Scarborough took over as president in 2008. He said that spending Saturdays grinding springs and cutting wire provided an excellent training ground.

“There’s nowhere to go to be trained in something like this,” Scarborough said. “Most of our employees come here not knowing what they want to do, but then they find a spot and they grow into it. We got lucky during the 1990s because we hired a good core group of people, and that group attracted other good employees.”

Today, Suhm Spring Works makes springs from about 25 different types of materials. Depending on the type and size, springs can cost as much as $20,000.

“It all depends on what companies need them for,” Scarborough said. “This is a very price-sensitive business, but it’s also a quality issue. Companies sometimes need these springs to survive very extreme temperatures and extreme corrosion.”

“That’s the thing about Suhm Springs,” said Eddy Blair, a project manager at oil field services company Baker Hughes. “They’ve always been interactive with our engineers. As much as technology changes in our industry, we needed someone who could work with our engineers and share information with them.”

Scarborough estimates that half of the company’s clients are in oil field services. The other half are from the petrochemical, power generation and industrial fields.
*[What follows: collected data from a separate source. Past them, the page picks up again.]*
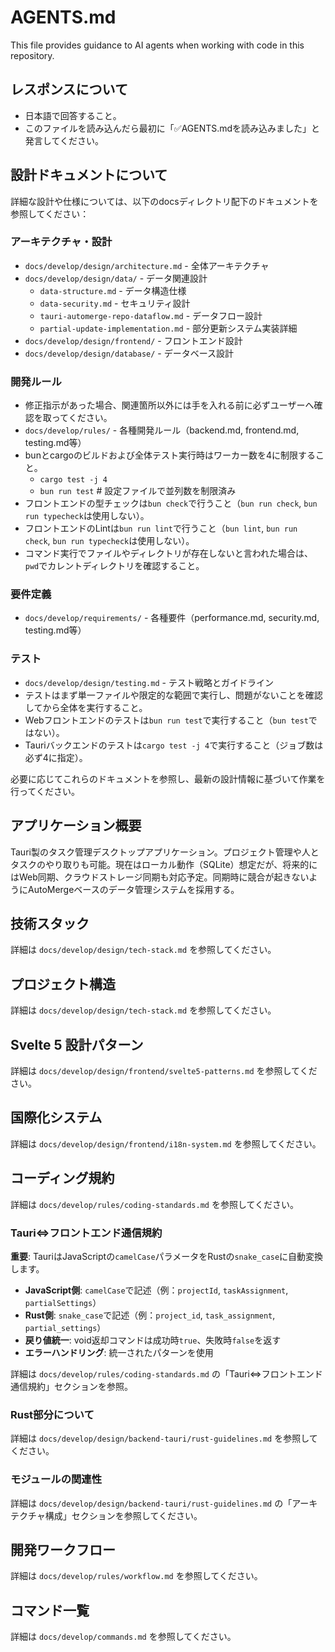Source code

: # AGENTS.md

This file provides guidance to AI agents when working with code in this repository.

## レスポンスについて

- 日本語で回答すること。
- このファイルを読み込んだら最初に「✅️AGENTS.mdを読み込みました」と発言してください。

## 設計ドキュメントについて

詳細な設計や仕様については、以下のdocsディレクトリ配下のドキュメントを参照してください：

### アーキテクチャ・設計
- `docs/develop/design/architecture.md` - 全体アーキテクチャ
- `docs/develop/design/data/` - データ関連設計
  - `data-structure.md` - データ構造仕様
  - `data-security.md` - セキュリティ設計
  - `tauri-automerge-repo-dataflow.md` - データフロー設計
  - `partial-update-implementation.md` - 部分更新システム実装詳細
- `docs/develop/design/frontend/` - フロントエンド設計
- `docs/develop/design/database/` - データベース設計

### 開発ルール
- 修正指示があった場合、関連箇所以外には手を入れる前に必ずユーザーへ確認を取ってください。
- `docs/develop/rules/` - 各種開発ルール（backend.md, frontend.md, testing.md等）
- bunとcargoのビルドおよび全体テスト実行時はワーカー数を4に制限すること。
  - `cargo test -j 4`
  - `bun run test`    # 設定ファイルで並列数を制限済み
- フロントエンドの型チェックは`bun check`で行うこと（`bun run check`, `bun run typecheck`は使用しない）。
- フロントエンドのLintは`bun run lint`で行うこと（`bun lint`, `bun run check`, `bun run typecheck`は使用しない）。
- コマンド実行でファイルやディレクトリが存在しないと言われた場合は、`pwd`でカレントディレクトリを確認すること。

### 要件定義
- `docs/develop/requirements/` - 各種要件（performance.md, security.md, testing.md等）

### テスト
- `docs/develop/design/testing.md` - テスト戦略とガイドライン
- テストはまず単一ファイルや限定的な範囲で実行し、問題がないことを確認してから全体を実行すること。
- Webフロントエンドのテストは`bun run test`で実行すること（`bun test`ではない）。
- Tauriバックエンドのテストは`cargo test -j 4`で実行すること（ジョブ数は必ず4に指定）。

必要に応じてこれらのドキュメントを参照し、最新の設計情報に基づいて作業を行ってください。

## アプリケーション概要

Tauri製のタスク管理デスクトップアプリケーション。プロジェクト管理や人とタスクのやり取りも可能。現在はローカル動作（SQLite）想定だが、将来的にはWeb同期、クラウドストレージ同期も対応予定。同期時に競合が起きないようにAutoMergeベースのデータ管理システムを採用する。

## 技術スタック

詳細は `docs/develop/design/tech-stack.md` を参照してください。

## プロジェクト構造

詳細は `docs/develop/design/tech-stack.md` を参照してください。

## Svelte 5 設計パターン

詳細は `docs/develop/design/frontend/svelte5-patterns.md` を参照してください。

## 国際化システム

詳細は `docs/develop/design/frontend/i18n-system.md` を参照してください。

## コーディング規約

詳細は `docs/develop/rules/coding-standards.md` を参照してください。

### Tauri⇔フロントエンド通信規約

**重要**: TauriはJavaScriptの`camelCase`パラメータをRustの`snake_case`に自動変換します。

- **JavaScript側**: `camelCase`で記述（例：`projectId`, `taskAssignment`, `partialSettings`）
- **Rust側**: `snake_case`で記述（例：`project_id`, `task_assignment`, `partial_settings`）
- **戻り値統一**: void返却コマンドは成功時`true`、失敗時`false`を返す
- **エラーハンドリング**: 統一されたパターンを使用

詳細は `docs/develop/rules/coding-standards.md` の「Tauri⇔フロントエンド通信規約」セクションを参照。

### Rust部分について

詳細は `docs/develop/design/backend-tauri/rust-guidelines.md` を参照してください。

### モジュールの関連性

詳細は `docs/develop/design/backend-tauri/rust-guidelines.md` の「アーキテクチャ構成」セクションを参照してください。

## 開発ワークフロー

詳細は `docs/develop/rules/workflow.md` を参照してください。

## コマンド一覧

詳細は `docs/develop/commands.md` を参照してください。
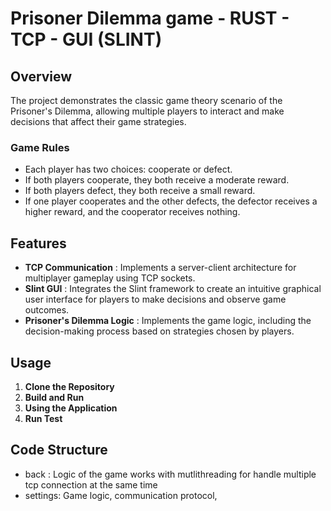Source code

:# Prisoner Dilemma game - RUST - TCP - GUI (SLINT)


## Overview

The project demonstrates the classic game theory scenario of the Prisoner's Dilemma, allowing multiple players to interact and make decisions that affect their game strategies.

### Game Rules

* Each player has two choices: cooperate or defect.
* If both players cooperate, they both receive a moderate reward.
* If both players defect, they both receive a small reward.
* If one player cooperates and the other defects, the defector receives a higher reward, and the cooperator receives nothing.


## Features

* **TCP Communication** : Implements a server-client architecture for multiplayer gameplay using TCP sockets.
* **Slint GUI** : Integrates the Slint framework to create an intuitive graphical user interface for players to make decisions and observe game outcomes.
* **Prisoner's Dilemma Logic** : Implements the game logic, including the decision-making process based on strategies chosen by players.


## Usage

1. **Clone the Repository**
2. **Build and Run**
3. **Using the Application**
4. **Run Test**

## Code Structure

- back : Logic of the game works with mutlithreading for handle multiple tcp connection at the same time
- settings: Game logic, communication protocol, 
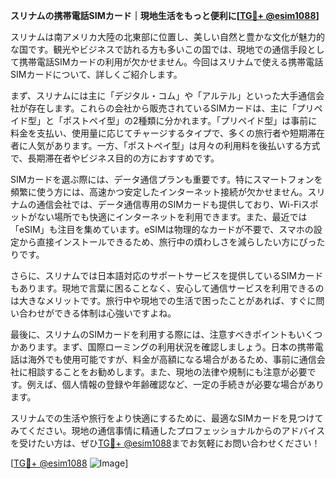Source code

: **スリナムの携帯電話SIMカード｜現地生活をもっと便利に[[TG💪+ @esim1088](https://t.me/s/esim1088)]**

スリナムは南アメリカ大陸の北東部に位置し、美しい自然と豊かな文化が魅力的な国です。観光やビジネスで訪れる方も多いこの国では、現地での通信手段として携帯電話SIMカードの利用が欠かせません。今回はスリナムで使える携帯電話SIMカードについて、詳しくご紹介します。

まず、スリナムには主に「デジタル・コム」や「アルテル」といった大手通信会社が存在します。これらの会社から販売されているSIMカードは、主に「プリペイド型」と「ポストペイ型」の2種類に分かれます。「プリペイド型」は事前に料金を支払い、使用量に応じてチャージするタイプで、多くの旅行者や短期滞在者に人気があります。一方、「ポストペイ型」は月々の利用料を後払いする方式で、長期滞在者やビジネス目的の方におすすめです。

SIMカードを選ぶ際には、データ通信プランも重要です。特にスマートフォンを頻繁に使う方には、高速かつ安定したインターネット接続が欠かせません。スリナムの通信会社では、データ通信専用のSIMカードも提供しており、Wi-Fiスポットがない場所でも快適にインターネットを利用できます。また、最近では「eSIM」も注目を集めています。eSIMは物理的なカードが不要で、スマホの設定から直接インストールできるため、旅行中の煩わしさを減らしたい方にぴったりです。

さらに、スリナムでは日本語対応のサポートサービスを提供しているSIMカードもあります。現地で言葉に困ることなく、安心して通信サービスを利用できるのは大きなメリットです。旅行中や現地での生活で困ったことがあれば、すぐに問い合わせができる体制は心強いですよね。

最後に、スリナムのSIMカードを利用する際には、注意すべきポイントもいくつかあります。まず、国際ローミングの利用状況を確認しましょう。日本の携帯電話は海外でも使用可能ですが、料金が高額になる場合があるため、事前に通信会社に相談することをお勧めします。また、現地の法律や規制にも注意が必要です。例えば、個人情報の登録や年齢確認など、一定の手続きが必要な場合があります。

スリナムでの生活や旅行をより快適にするために、最適なSIMカードを見つけてみてください。現地の通信事情に精通したプロフェッショナルからのアドバイスを受けたい方は、ぜひ[TG💪+ @esim1088](https://t.me/s/esim1088)までお気軽にお問い合わせください！

[[TG💪+ @esim1088](https://t.me/s/esim1088) ![Image](https://i.postimg.cc/Y0z9fWf4/image.png)]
Much of the manufacturing takes place at Suhm’s 62,000-square-foot headquarters. Since buying parts can be expensive, his company often makes and repairs its own equipment, Scarborough said.

While Scarborough declined to provide annual revenue figures, he said the company has grown exponentially since 1969. At that time, it earned $1 million annually and employed 25 people. Today, the company employees 150 staff in Houston, 40 in Mexico and 15 in Dallas. Suhm Spring Works also has clients in Europe, Asia, South America and North America.

“We’re happy with the scope of our products, but now it’s about enlarging our customer base even more,” he said.